■ **DIRECTIONS**
In how many lines of the entries below does "WHEN" appear? Give only the number.

Saved entries:
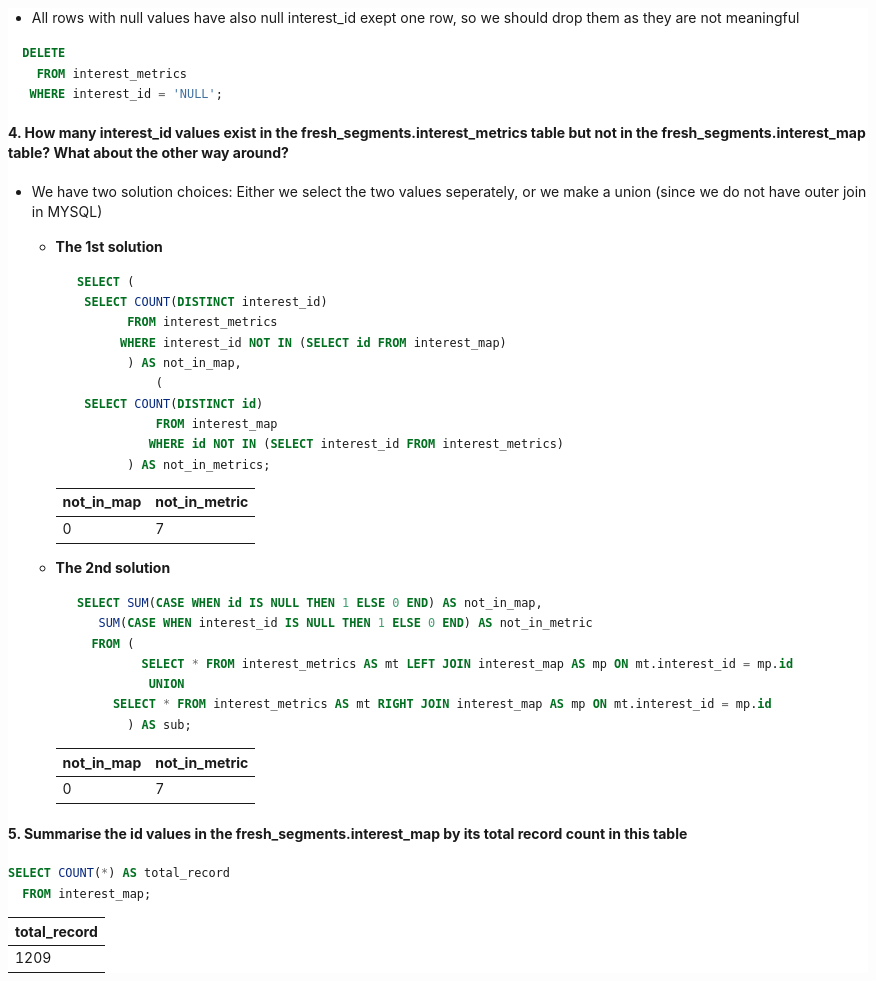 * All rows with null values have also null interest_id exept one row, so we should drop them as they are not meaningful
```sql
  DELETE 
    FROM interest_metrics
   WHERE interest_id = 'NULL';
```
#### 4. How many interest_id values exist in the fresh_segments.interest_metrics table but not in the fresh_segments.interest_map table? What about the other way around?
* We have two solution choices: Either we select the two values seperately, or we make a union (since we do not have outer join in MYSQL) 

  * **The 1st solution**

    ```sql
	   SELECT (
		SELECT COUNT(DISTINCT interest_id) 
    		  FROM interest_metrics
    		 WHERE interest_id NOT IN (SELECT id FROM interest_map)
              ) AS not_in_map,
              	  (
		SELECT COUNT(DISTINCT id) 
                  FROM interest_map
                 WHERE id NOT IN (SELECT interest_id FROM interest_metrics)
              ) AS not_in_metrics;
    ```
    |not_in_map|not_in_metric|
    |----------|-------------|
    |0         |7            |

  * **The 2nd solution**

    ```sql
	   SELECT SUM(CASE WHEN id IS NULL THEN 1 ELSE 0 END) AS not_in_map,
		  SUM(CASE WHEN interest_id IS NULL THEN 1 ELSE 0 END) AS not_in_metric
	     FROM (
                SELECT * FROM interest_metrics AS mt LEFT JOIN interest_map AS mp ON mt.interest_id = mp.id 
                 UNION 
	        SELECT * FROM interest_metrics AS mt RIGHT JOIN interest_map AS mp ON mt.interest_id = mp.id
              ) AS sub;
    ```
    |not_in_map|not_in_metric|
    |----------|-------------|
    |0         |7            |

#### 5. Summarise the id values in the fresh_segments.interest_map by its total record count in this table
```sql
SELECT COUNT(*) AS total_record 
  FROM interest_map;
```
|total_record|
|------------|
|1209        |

■ **EXERCISE SOLUTION**
2